───── DATASET CONTENT ─────

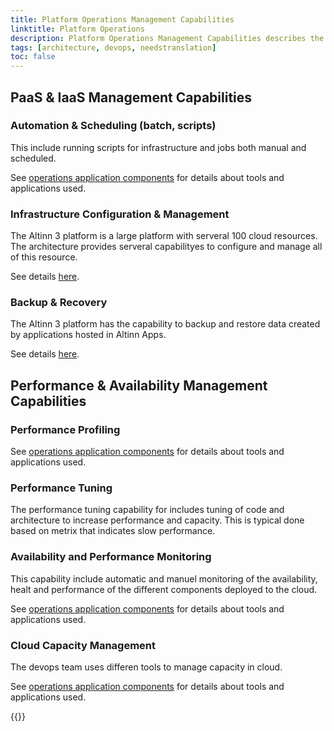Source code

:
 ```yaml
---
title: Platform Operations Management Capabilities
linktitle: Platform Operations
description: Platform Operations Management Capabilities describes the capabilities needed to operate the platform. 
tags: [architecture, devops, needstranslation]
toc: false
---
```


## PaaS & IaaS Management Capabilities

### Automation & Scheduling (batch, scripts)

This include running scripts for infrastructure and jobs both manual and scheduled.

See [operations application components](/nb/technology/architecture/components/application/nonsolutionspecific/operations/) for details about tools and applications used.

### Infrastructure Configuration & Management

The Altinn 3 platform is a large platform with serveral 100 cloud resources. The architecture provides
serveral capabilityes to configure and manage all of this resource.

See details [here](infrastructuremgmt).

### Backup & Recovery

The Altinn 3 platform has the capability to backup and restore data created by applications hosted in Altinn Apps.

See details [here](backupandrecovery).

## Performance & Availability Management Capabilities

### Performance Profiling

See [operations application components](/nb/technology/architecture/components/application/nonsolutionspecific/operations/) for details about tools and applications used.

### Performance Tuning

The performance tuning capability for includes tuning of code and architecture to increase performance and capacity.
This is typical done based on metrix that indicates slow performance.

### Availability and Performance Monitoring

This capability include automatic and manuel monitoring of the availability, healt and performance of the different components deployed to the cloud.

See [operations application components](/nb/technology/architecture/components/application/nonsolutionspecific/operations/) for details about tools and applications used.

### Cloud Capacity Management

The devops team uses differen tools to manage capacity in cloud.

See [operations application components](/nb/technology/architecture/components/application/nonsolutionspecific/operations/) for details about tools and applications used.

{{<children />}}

─────
───── DATASET CONTENT ─────

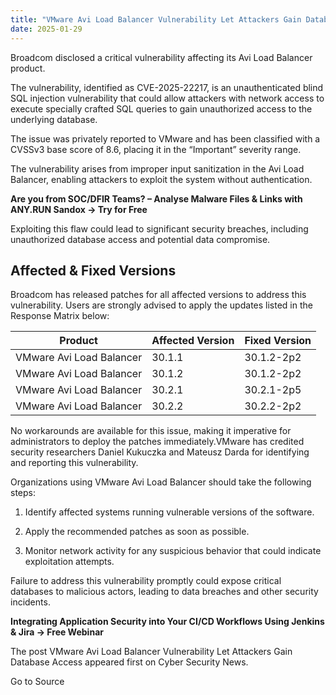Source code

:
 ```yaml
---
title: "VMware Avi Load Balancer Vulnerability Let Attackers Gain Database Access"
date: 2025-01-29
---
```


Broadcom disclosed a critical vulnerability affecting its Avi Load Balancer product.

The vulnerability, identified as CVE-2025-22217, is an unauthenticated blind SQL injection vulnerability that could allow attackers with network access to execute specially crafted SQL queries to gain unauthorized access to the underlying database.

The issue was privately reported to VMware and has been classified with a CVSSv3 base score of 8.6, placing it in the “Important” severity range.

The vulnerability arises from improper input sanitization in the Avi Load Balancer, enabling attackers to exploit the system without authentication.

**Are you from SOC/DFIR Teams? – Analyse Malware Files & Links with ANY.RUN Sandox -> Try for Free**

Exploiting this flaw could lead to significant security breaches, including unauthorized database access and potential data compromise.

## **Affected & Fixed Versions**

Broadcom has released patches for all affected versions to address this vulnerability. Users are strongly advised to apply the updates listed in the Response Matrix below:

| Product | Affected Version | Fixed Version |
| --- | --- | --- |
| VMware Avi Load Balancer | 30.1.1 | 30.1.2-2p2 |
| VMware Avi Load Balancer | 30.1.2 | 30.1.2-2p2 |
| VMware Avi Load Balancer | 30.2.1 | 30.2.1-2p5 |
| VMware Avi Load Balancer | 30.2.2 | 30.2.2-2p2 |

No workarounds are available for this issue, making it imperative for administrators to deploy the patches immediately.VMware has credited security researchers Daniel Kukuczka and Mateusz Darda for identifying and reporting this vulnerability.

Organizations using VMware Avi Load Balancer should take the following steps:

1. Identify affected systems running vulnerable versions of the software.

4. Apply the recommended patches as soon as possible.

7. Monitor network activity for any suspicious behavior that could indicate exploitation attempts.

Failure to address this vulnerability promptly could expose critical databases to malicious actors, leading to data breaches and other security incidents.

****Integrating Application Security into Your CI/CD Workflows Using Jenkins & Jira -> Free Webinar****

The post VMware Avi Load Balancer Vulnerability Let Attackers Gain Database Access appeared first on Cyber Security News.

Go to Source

─────

**WHAT IS REQUIRED:**
Only the lines above from the line with "The Altinn 3 platform has" to the line with "The devops team", those two lines included, should be reproduced exactly.

**YOUR RESPONSE:**
The Altinn 3 platform has the capability to backup and restore data created by applications hosted in Altinn Apps.

See details [here](backupandrecovery).

## Performance & Availability Management Capabilities

### Performance Profiling

See [operations application components](/nb/technology/architecture/components/application/nonsolutionspecific/operations/) for details about tools and applications used.

### Performance Tuning

The performance tuning capability for includes tuning of code and architecture to increase performance and capacity.
This is typical done based on metrix that indicates slow performance.

### Availability and Performance Monitoring

This capability include automatic and manuel monitoring of the availability, healt and performance of the different components deployed to the cloud.

See [operations application components](/nb/technology/architecture/components/application/nonsolutionspecific/operations/) for details about tools and applications used.

### Cloud Capacity Management

The devops team uses differen tools to manage capacity in cloud.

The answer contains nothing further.